I have been mentioning “branch” in general in my articles for the last several months. Now, let’s get specific.
First, let’s define branch. Generally, in estimating terms, branch is smaller conduit and wire. This includes conduit that is 1 inch and smaller and wire #6 and smaller. This definition is not carved in stone, as branch sometimes crosses the line into feeders, and feeders sometimes look like branch.
For example, a circuit fed from a panelboard is going to a receptacle with a configuration of 1 inch with three #4 and one #10. The conduit is branch-sized, but the wire is both branch- and feeder-sized. To help with this confusion, I usually determine the conduit and wire coming from panels for receptacles, light fixtures and small miscellaneous loads to be branch.
Feeders, on the other hand, are larger conduits running between pieces of switchgear, panels and bigger loads.
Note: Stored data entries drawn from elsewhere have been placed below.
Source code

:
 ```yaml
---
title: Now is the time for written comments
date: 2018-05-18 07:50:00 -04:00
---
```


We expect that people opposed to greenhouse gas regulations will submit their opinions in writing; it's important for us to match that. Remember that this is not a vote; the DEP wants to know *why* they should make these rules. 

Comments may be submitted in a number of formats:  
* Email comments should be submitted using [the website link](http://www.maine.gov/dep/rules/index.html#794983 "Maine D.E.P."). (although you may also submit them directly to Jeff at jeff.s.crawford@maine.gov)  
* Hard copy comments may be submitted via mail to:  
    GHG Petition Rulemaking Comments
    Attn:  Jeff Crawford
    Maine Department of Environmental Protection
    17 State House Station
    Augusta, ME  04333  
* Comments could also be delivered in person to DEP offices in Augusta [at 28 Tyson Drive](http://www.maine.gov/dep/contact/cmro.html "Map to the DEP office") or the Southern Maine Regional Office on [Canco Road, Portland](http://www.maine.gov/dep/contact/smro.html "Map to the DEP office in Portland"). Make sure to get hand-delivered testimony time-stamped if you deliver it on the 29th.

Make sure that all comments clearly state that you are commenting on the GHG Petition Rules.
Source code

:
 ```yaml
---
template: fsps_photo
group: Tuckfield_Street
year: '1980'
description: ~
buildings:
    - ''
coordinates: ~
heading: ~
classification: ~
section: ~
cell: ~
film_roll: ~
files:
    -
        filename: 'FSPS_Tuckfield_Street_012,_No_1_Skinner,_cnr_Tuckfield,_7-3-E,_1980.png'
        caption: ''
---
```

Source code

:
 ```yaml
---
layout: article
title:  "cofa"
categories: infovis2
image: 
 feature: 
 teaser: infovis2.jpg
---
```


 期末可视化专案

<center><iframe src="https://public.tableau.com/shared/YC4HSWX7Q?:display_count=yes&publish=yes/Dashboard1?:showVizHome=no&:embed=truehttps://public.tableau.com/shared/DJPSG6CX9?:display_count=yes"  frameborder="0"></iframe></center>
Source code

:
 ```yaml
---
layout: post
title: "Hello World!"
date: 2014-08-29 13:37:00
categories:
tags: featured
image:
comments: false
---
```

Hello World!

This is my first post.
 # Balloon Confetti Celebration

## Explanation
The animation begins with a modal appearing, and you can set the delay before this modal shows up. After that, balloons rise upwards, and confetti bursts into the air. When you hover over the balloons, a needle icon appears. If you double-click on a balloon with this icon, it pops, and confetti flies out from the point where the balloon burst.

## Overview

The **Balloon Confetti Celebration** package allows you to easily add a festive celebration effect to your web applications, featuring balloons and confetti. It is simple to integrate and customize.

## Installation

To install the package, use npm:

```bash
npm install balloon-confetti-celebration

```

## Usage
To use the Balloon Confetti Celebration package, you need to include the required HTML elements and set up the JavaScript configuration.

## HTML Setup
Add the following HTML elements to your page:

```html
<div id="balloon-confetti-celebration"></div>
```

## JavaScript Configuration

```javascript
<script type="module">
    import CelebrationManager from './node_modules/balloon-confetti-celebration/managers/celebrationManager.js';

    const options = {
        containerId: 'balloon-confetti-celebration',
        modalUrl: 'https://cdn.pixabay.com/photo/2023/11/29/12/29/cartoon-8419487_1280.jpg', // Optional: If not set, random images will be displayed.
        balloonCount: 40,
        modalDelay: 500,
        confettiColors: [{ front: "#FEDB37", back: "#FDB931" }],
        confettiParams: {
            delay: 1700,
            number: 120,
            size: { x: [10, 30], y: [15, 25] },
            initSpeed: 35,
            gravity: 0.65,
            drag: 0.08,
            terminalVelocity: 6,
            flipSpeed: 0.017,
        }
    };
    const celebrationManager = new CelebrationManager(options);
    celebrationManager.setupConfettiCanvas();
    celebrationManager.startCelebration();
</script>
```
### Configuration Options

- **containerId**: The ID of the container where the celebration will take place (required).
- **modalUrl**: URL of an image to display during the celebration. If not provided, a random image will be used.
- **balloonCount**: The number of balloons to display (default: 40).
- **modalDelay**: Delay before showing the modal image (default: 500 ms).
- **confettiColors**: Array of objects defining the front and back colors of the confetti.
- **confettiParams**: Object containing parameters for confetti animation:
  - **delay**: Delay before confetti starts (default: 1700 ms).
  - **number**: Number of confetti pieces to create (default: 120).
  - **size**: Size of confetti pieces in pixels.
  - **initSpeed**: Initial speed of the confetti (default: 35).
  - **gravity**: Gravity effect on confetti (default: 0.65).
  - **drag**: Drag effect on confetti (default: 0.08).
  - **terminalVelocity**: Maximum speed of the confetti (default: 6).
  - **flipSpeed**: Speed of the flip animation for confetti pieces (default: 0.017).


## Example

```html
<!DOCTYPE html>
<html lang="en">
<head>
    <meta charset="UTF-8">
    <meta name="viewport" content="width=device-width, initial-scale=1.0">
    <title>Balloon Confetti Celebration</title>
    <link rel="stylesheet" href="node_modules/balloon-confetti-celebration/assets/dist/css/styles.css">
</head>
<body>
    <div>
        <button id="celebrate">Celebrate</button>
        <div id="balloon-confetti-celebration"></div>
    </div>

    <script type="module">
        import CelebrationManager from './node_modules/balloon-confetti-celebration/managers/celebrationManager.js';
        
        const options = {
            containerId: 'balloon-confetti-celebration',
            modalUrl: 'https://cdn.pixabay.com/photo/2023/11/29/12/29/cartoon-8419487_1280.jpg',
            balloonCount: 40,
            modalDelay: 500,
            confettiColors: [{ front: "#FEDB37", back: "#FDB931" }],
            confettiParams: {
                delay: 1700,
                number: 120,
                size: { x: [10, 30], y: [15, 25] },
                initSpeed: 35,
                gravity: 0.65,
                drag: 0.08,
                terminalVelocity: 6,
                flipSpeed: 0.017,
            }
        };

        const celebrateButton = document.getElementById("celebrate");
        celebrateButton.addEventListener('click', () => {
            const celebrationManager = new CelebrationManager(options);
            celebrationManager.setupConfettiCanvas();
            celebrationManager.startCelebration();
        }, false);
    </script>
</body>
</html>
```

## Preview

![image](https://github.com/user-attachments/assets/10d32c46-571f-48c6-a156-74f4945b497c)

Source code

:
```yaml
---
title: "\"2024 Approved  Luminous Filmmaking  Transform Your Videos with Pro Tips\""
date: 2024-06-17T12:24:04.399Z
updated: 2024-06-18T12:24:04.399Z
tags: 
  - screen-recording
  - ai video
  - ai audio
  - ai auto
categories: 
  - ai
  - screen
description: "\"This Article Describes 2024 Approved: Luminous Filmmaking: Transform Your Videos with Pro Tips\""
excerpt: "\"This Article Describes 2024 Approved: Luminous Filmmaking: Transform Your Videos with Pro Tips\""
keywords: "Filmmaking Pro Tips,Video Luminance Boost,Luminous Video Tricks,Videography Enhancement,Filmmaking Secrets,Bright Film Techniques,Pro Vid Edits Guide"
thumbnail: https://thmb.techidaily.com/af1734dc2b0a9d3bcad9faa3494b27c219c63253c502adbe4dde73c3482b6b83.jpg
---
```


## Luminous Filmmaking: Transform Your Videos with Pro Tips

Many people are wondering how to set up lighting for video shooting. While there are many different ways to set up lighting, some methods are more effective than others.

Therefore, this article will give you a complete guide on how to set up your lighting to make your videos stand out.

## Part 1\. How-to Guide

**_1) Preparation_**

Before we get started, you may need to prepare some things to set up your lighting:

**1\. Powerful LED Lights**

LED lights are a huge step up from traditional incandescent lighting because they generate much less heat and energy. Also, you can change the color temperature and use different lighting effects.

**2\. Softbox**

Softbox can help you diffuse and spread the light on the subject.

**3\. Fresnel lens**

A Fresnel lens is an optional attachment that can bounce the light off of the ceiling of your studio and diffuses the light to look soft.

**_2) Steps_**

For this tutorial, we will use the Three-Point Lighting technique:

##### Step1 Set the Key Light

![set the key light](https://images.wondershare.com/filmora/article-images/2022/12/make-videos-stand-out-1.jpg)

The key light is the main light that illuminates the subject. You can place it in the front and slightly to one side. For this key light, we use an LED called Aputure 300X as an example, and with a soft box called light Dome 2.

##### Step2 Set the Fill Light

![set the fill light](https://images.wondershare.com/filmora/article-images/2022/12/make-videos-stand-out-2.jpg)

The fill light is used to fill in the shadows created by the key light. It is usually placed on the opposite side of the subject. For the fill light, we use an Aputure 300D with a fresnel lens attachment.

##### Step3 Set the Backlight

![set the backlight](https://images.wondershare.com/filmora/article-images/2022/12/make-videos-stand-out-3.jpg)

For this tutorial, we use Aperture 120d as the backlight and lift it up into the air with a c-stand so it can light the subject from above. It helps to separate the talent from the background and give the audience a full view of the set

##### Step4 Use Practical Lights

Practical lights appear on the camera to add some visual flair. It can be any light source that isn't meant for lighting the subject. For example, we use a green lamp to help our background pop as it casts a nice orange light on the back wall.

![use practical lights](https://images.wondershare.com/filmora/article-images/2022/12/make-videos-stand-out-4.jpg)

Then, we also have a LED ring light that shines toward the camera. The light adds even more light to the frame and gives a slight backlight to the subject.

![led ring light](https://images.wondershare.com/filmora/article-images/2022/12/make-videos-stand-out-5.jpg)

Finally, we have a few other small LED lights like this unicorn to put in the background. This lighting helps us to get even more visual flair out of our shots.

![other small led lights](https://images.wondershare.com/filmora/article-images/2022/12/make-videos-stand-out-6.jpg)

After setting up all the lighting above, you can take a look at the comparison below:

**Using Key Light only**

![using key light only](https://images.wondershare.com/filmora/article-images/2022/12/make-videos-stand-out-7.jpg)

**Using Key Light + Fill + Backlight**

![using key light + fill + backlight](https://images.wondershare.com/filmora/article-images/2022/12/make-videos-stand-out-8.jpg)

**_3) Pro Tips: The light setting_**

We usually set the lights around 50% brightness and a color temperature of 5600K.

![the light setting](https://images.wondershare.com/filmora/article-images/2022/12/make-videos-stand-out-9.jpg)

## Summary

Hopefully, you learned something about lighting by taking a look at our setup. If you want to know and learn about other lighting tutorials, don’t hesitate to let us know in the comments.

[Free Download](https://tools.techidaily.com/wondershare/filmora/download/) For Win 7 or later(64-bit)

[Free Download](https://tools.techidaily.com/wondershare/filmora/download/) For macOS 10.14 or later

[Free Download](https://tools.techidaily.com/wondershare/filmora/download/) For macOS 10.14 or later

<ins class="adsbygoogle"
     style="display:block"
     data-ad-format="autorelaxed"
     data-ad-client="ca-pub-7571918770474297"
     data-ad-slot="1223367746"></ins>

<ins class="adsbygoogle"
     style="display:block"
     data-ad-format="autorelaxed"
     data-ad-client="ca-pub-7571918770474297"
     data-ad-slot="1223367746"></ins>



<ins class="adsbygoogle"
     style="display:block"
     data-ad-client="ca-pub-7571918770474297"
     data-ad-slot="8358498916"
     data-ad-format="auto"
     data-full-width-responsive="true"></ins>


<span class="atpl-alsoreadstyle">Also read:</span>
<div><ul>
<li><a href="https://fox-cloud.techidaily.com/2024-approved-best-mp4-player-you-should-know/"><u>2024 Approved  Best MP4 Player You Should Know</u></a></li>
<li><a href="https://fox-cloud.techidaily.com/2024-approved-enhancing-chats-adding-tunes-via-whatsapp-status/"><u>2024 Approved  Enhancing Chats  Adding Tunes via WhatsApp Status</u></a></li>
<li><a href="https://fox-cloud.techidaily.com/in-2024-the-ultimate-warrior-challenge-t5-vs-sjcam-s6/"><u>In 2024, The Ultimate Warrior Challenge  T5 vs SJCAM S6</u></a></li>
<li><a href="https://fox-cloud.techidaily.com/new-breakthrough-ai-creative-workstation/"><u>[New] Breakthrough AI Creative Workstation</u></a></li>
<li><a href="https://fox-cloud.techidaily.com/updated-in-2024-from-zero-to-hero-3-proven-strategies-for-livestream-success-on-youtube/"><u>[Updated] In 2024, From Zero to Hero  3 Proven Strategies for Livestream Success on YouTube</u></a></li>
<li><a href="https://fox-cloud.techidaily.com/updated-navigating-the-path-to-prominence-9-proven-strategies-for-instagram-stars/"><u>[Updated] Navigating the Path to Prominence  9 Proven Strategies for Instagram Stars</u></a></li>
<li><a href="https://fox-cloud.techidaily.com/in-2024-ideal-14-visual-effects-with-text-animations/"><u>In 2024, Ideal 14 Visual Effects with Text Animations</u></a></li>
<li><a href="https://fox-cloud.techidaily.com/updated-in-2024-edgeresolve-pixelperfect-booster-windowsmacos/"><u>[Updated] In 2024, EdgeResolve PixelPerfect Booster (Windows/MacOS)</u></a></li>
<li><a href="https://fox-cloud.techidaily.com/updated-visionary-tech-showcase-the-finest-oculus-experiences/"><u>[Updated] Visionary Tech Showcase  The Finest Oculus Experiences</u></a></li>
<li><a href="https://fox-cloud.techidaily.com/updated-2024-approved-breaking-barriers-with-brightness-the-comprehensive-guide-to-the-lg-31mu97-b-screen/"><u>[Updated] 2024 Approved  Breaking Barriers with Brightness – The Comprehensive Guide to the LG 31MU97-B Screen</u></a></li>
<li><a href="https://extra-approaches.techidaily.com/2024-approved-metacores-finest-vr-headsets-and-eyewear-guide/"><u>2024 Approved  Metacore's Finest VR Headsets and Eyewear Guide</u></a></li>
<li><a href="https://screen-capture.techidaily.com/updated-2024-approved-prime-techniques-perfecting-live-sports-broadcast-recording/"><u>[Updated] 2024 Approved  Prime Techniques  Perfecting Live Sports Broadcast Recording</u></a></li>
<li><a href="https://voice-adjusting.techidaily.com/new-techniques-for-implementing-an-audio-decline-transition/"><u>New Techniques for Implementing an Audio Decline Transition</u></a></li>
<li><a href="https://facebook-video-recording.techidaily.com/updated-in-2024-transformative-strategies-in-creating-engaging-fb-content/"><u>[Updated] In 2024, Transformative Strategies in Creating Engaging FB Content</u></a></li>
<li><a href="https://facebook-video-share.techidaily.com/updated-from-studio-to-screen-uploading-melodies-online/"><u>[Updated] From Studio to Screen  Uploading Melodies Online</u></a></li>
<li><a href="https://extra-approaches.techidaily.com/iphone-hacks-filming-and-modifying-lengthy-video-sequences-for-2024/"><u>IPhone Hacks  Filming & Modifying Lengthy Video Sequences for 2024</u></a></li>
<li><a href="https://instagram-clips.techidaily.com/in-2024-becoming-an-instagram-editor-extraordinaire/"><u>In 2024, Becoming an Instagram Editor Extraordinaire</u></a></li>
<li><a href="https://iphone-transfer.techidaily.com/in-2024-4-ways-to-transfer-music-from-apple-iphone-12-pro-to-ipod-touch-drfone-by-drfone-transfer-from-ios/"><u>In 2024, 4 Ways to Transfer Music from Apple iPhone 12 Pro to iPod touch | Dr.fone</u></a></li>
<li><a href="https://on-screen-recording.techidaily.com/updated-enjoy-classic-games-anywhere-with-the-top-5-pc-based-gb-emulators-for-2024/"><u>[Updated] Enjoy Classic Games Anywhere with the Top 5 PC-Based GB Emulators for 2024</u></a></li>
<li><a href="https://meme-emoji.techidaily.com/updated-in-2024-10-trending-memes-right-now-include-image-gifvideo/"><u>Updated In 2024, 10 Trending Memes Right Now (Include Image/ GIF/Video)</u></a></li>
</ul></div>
Bigger loads can be items such as large motors and HVAC units.
Cost is the main reason I differentiate between branch and feeders. Branch is relatively inexpensive, while feeders can become very expensive and cost up to hundreds of dollars per foot. Most commercial projects have many more branch conduits compared to feeder conduits. For these reasons, the way I takeoff branch is less precise than the way I takeoff feeders.
I use two methods to takeoff branch. The first is to measure each conduit. I was taught to measure conduits by my employers and NECA classes. Every one of my employers in Southern California expected me to measure branch. I continued to measure branch after starting my career as an independent estimator, until I started working on East Coast projects.
My first East Coast project did not have the branch conduit designed and neither did any that followed. The first method I used to solve this problem was to design the branch myself, which was very time-consuming. I mentioned the problem during a phone call with the late George Hague, the former owner of ConEst Software Systems, Londonderry, N.H. As well as being a software developer, he was a very experienced electrical estimator working mostly on East Coast projects. He was amazed that I measured branch and informed me that the right way to takeoff branch was to use the averaging method.
The averaging method consists of assigning a length of conduit and wire to each outlet. Examples would be 20 feet per receptacle, or 15 feet per light fixture. Hague taught me the only conduit he measured was the homerun to the panelboard.
Since I had been measuring branch for 30 years, I was uncomfortable with this method. I understood that Hague had been successfully using this method for his entire career. It worked for him because he had the project history and experience that made averaging possible. At the time, I did not. I have worked to become confident using this method, and I have been successful on commercial projects with fairly regular layouts. I do not use averaging for industrial work or oddly spaced commercial work, such as an auditorium.
Today’s electrical drawings often use several methods of indicating branch on a single project. A project I am currently estimating has designed branch, branch circuit numbers mentioned at outlets, branch shown in a panel schedule, some in an HVAC table and branch that is not designed or specified at all.
Wow. That’s a lot of different ways to indicate (or not indicate) branch. Therefore, it is your responsibility to make sure every electrical item on the drawings gets a circuit run to it. Of course, this takes more time than when the branch was completely designed on the power and lighting plans.
Before starting your branch takeoff, read the specifications and notes carefully. Look for phrases—such as requirements for voltage drop, grounding and combining circuits—that indicate work the engineers are no longer putting on the drawings.
Let’s talk about combining circuits, which was standard practice when I started estimating. For instance, a run of conduit that is feeding fixtures would start with three circuits, consisting of three hot conductors and one neutral conductor. Today, this practice is much more complex due to nonlinear loads, which cause harmonic voltages to be induced on the neutral conductor. When three circuits contribute to the harmonic current running on one neutral, it can cause overheating. The primary culprit in commercial work is computer power supplies, which exist in almost everything today, including LED fixtures. As an estimator, it is your responsibility to understand the circuit combining restrictions for your project as defined by the bid documents, NEC and local authorities. More on this next month.